Kabid Dikdas Dikpora Kabupaten Dompu, Zainal Afrodi SPd MM yang dikonfirmasi, Rabu (13/01/21)   mengatakan, banyak unsur yang menyetujui pelaksanaan KBM tatap muka diaktifkan kembali, contohnya dari pihak Komisi III DPRD dan BPBD setempat.

Dia juga menjelaskan, pihaknya tentu merasa khawatir dalam menerapkan kebijakan tersebut.

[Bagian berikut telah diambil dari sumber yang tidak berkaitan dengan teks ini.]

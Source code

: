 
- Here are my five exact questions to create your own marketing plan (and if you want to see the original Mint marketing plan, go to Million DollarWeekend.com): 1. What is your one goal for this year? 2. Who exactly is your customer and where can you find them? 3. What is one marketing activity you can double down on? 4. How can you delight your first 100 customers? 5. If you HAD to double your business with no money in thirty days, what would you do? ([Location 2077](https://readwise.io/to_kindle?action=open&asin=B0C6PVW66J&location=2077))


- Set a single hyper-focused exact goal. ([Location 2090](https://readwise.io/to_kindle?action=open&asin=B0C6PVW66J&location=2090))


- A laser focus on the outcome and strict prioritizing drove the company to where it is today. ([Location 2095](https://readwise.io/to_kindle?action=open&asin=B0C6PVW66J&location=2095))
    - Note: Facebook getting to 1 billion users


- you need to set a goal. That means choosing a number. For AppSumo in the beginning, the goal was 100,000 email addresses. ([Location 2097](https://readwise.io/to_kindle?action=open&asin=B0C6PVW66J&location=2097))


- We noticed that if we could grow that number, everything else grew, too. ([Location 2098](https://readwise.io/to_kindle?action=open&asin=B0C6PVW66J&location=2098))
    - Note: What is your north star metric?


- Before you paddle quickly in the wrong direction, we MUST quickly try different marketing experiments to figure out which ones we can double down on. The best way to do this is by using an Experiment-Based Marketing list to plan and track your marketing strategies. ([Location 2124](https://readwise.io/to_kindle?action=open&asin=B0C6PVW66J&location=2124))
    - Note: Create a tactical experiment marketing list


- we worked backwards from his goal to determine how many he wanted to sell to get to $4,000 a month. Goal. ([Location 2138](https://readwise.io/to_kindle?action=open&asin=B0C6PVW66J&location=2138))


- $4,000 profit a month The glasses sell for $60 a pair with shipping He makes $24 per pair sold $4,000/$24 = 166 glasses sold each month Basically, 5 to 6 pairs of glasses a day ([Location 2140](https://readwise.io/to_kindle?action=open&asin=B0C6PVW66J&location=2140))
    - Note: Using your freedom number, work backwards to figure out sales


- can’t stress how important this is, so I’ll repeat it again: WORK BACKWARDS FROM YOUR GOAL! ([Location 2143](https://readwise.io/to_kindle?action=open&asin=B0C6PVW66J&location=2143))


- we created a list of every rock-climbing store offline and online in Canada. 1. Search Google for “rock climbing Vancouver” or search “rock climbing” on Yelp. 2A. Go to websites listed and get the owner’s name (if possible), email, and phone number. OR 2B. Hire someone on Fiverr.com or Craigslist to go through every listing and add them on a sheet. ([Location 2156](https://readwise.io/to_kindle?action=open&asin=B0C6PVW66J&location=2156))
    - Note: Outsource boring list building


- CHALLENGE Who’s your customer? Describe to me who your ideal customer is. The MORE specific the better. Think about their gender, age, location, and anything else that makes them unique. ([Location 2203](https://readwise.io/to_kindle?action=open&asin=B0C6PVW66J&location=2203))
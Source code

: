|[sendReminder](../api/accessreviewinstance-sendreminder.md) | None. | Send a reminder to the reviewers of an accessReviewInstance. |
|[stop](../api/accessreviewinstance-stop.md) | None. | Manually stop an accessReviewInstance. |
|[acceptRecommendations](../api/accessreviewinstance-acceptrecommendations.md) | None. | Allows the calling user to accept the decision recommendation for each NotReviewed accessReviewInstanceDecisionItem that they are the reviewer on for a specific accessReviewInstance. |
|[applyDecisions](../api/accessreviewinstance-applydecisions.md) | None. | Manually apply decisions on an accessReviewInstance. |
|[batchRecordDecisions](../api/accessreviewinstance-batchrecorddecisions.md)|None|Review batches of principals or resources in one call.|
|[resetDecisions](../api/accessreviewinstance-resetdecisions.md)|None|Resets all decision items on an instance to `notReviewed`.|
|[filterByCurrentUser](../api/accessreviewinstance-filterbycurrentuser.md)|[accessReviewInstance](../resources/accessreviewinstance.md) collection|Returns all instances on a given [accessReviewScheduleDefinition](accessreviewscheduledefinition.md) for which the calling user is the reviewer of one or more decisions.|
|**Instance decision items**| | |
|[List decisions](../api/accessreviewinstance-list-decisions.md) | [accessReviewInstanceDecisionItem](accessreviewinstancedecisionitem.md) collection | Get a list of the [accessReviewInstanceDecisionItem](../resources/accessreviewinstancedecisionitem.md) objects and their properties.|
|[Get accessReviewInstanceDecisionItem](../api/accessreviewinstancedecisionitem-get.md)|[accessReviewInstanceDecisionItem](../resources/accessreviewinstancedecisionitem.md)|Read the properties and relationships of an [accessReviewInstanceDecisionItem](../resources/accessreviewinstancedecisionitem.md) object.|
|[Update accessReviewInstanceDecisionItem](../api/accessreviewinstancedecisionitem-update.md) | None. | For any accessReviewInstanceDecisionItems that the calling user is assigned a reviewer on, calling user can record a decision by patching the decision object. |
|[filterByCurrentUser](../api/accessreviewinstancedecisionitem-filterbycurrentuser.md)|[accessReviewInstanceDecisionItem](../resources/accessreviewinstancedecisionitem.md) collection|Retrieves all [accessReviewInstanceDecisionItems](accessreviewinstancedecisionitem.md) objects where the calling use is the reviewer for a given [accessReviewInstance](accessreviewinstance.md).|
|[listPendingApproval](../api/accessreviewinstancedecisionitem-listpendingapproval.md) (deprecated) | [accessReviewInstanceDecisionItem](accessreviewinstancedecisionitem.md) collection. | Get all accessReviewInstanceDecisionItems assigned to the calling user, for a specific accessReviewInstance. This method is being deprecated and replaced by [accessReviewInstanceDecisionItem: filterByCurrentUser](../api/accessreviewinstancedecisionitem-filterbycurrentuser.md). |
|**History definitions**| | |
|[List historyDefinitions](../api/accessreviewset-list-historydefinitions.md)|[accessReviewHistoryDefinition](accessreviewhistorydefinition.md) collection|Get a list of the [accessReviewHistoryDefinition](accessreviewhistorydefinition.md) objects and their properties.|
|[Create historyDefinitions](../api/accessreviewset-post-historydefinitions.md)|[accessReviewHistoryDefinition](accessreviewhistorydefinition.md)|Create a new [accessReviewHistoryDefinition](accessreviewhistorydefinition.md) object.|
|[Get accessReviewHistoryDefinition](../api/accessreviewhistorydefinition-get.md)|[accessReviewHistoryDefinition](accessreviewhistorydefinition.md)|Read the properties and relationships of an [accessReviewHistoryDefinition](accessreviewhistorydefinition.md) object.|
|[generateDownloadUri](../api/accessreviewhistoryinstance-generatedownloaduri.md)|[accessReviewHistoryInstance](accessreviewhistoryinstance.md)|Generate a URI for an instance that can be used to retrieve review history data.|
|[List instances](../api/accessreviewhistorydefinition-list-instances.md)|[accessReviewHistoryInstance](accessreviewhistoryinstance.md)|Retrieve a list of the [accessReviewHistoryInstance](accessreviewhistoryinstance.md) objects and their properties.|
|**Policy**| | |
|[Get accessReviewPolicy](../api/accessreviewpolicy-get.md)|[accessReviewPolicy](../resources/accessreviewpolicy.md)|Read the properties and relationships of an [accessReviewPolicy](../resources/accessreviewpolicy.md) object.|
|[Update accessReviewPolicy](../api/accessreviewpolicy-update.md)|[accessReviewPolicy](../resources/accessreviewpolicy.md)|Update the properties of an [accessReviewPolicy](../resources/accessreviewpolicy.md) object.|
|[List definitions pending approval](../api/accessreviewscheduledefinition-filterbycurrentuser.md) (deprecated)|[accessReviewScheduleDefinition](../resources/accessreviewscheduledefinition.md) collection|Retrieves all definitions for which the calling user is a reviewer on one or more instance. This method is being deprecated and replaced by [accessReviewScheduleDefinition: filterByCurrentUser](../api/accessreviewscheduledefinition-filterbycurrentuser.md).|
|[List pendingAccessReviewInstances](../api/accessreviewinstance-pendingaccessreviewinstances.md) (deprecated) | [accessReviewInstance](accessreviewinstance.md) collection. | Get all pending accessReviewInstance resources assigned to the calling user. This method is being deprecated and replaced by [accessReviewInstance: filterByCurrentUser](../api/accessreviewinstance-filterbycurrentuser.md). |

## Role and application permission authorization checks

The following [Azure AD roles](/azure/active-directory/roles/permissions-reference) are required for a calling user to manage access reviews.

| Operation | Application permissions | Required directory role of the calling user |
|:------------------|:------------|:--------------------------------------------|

Namun,   untuk   menghilangkan kekhawatiran dalam pelaksanaan KBM tatap muka itu, pihaknya mengeluarkan Prosedur Tetap (Protap) pencegahan Covid-19 paling tidak dengan menerapkan 3M.

Saat ini KBM tatap muka telah memasuki pekan kedua, dengan itu pihak sekolah dirasa telah siap dan  matang dalam menjalankan Protap yang  ada, tentu juga sesuai dengan isi surat edaran tersebut.

“Pihak sekolah saya rasa sudah siap, karena memang dalam dua kali pencairan anggaran 2020 kemarin kami sarankan pihak sekolah mengubah DPA untuk lebih banyak memenuhi semua unsur Protap  Covid-19 tersebut,  seperti pengadaan masker, handsanitizer, dan lain sebagainya.” pungkas Afrodi.(TS/RF*)

wartawan tribun

Tinggalkan Balasan

Alamat email Anda tidak akan dipublikasikan. Ruas yang wajib ditandai *

Next Post

BNNK Bima Gandeng HMI Dompu Gelar Seminar Anti Narkoba

Jum Jan 15 , 2021
Kota Bima, Tribun-sumbawa.com – Jajaran Himpunan Mahasiswa Islam (HMI) Cabang Dompu, Kamis (14/01/21) menggelar kegiatan seminar anti narkoba bertempat di aula Sekretariat KNPI Dompu. Kegiatan yang mengambil tema ‘Wujudkan Generasi Dompu yang Berkarakter Tanpa Narkoba dihadiri langsung Kepala Badan Narkotika Nasional (BNN) Kabupaten Bima, AKBP Harri Nugroho SH MH. Moderator […]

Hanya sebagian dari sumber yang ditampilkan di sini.